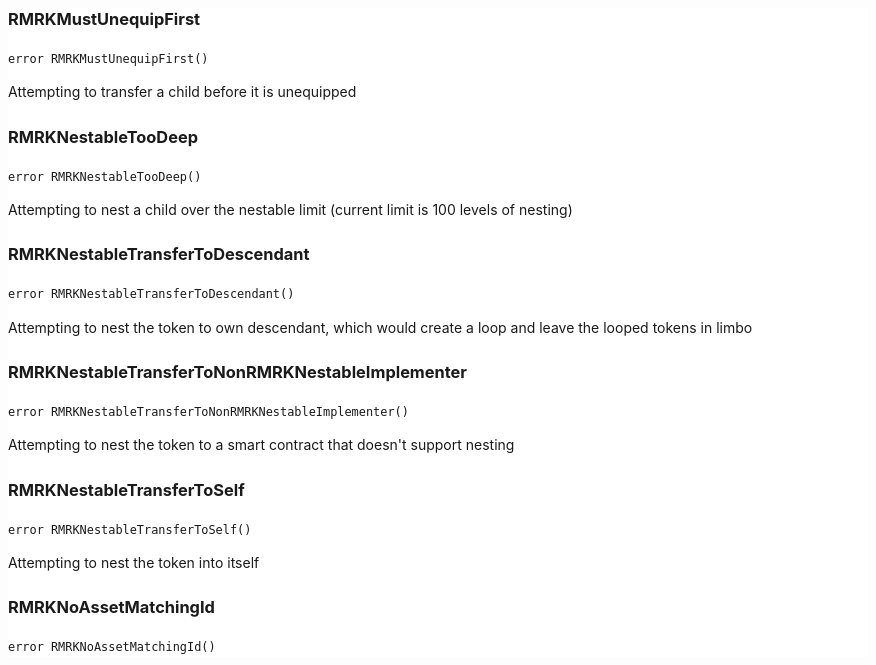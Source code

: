 


### RMRKMustUnequipFirst

```solidity
error RMRKMustUnequipFirst()
```

Attempting to transfer a child before it is unequipped




### RMRKNestableTooDeep

```solidity
error RMRKNestableTooDeep()
```

Attempting to nest a child over the nestable limit (current limit is 100 levels of nesting)




### RMRKNestableTransferToDescendant

```solidity
error RMRKNestableTransferToDescendant()
```

Attempting to nest the token to own descendant, which would create a loop and leave the looped tokens in limbo




### RMRKNestableTransferToNonRMRKNestableImplementer

```solidity
error RMRKNestableTransferToNonRMRKNestableImplementer()
```

Attempting to nest the token to a smart contract that doesn&#39;t support nesting




### RMRKNestableTransferToSelf

```solidity
error RMRKNestableTransferToSelf()
```

Attempting to nest the token into itself




### RMRKNoAssetMatchingId

```solidity
error RMRKNoAssetMatchingId()
```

---*---

=== Directions ===
Each line from the first line of the listing through the line with "### RMRKNoAssetMatchingId" must be printed exactly, both ends included, and no picture may appear.

=== Answer to the exercise ===
Source code

: 


### RMRKMustUnequipFirst

```solidity
error RMRKMustUnequipFirst()
```

Attempting to transfer a child before it is unequipped




### RMRKNestableTooDeep

```solidity
error RMRKNestableTooDeep()
```

Attempting to nest a child over the nestable limit (current limit is 100 levels of nesting)




### RMRKNestableTransferToDescendant

```solidity
error RMRKNestableTransferToDescendant()
```

Attempting to nest the token to own descendant, which would create a loop and leave the looped tokens in limbo




### RMRKNestableTransferToNonRMRKNestableImplementer

```solidity
error RMRKNestableTransferToNonRMRKNestableImplementer()
```

Attempting to nest the token to a smart contract that doesn&#39;t support nesting




### RMRKNestableTransferToSelf

```solidity
error RMRKNestableTransferToSelf()
```

Attempting to nest the token into itself




### RMRKNoAssetMatchingId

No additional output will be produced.